══ RECORDS TO PROCESS
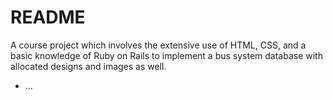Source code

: # README

A course project which involves the extensive use of HTML, CSS, and a basic knowledge of Ruby on Rails to implement a bus system database with allocated designs and images as well.

* ...

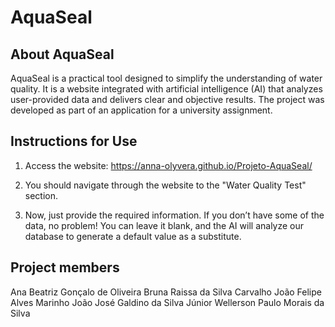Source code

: # AquaSeal

## About AquaSeal
AquaSeal is a practical tool designed to simplify the understanding of water quality. It is a website integrated with artificial intelligence (AI) that analyzes user-provided data and delivers clear and objective results. The project was developed as part of an application for a university assignment.

## Instructions for Use
1. Access the website: https://anna-olyvera.github.io/Projeto-AquaSeal/

2. You should navigate through the website to the "Water Quality Test" section.

3. Now, just provide the required information. If you don’t have some of the data, no problem! You can leave it blank, and the AI will analyze our database to generate a default value as a substitute.

## Project members
Ana Beatriz Gonçalo de Oliveira
Bruna Raissa da Silva Carvalho
João Felipe Alves Marinho
João José Galdino da Silva Júnior
Wellerson Paulo Morais da Silva
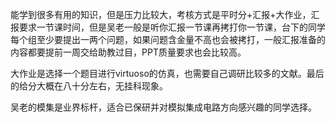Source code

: 能学到很多有用的知识，但是压力比较大，考核方式是平时分+汇报+大作业，汇报要求一节课时间，但是吴老一般是听你汇报一节课再拷打你一节课，台下的同学每个组至少要提出一两个问题，如果问题含金量不高也会被拷打，一般汇报准备的内容都要提前一周交给助教过目，PPT质量要求也会比较高。

大作业是选择一个题目进行virtuoso的仿真，也需要自己调研比较多的文献。最后的给分大概在八十分左右，无挂科现象。

吴老的模集是业界标杆，适合已保研并对模拟集成电路方向感兴趣的同学选择。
════
▶ _WHAT YOU ARE ASKED TO DO_: Exact copy, no pictures: reproduce the whole listing above.

▶ _YOUR RESPONSE_:
Source code

: # README

A course project which involves the extensive use of HTML, CSS, and a basic knowledge of Ruby on Rails to implement a bus system database with allocated designs and images as well.

* ...

Source code

: # AquaSeal

## About AquaSeal
AquaSeal is a practical tool designed to simplify the understanding of water quality. It is a website integrated with artificial intelligence (AI) that analyzes user-provided data and delivers clear and objective results. The project was developed as part of an application for a university assignment.

## Instructions for Use
1. Access the website: https://anna-olyvera.github.io/Projeto-AquaSeal/

2. You should navigate through the website to the "Water Quality Test" section.

3. Now, just provide the required information. If you don’t have some of the data, no problem! You can leave it blank, and the AI will analyze our database to generate a default value as a substitute.

## Project members
Ana Beatriz Gonçalo de Oliveira
Bruna Raissa da Silva Carvalho
João Felipe Alves Marinho
João José Galdino da Silva Júnior
Wellerson Paulo Morais da Silva
Source code

: 能学到很多有用的知识，但是压力比较大，考核方式是平时分+汇报+大作业，汇报要求一节课时间，但是吴老一般是听你汇报一节课再拷打你一节课，台下的同学每个组至少要提出一两个问题，如果问题含金量不高也会被拷打，一般汇报准备的内容都要提前一周交给助教过目，PPT质量要求也会比较高。

大作业是选择一个题目进行virtuoso的仿真，也需要自己调研比较多的文献。最后的给分大概在八十分左右，无挂科现象。

吴老的模集是业界标杆，适合已保研并对模拟集成电路方向感兴趣的同学选择。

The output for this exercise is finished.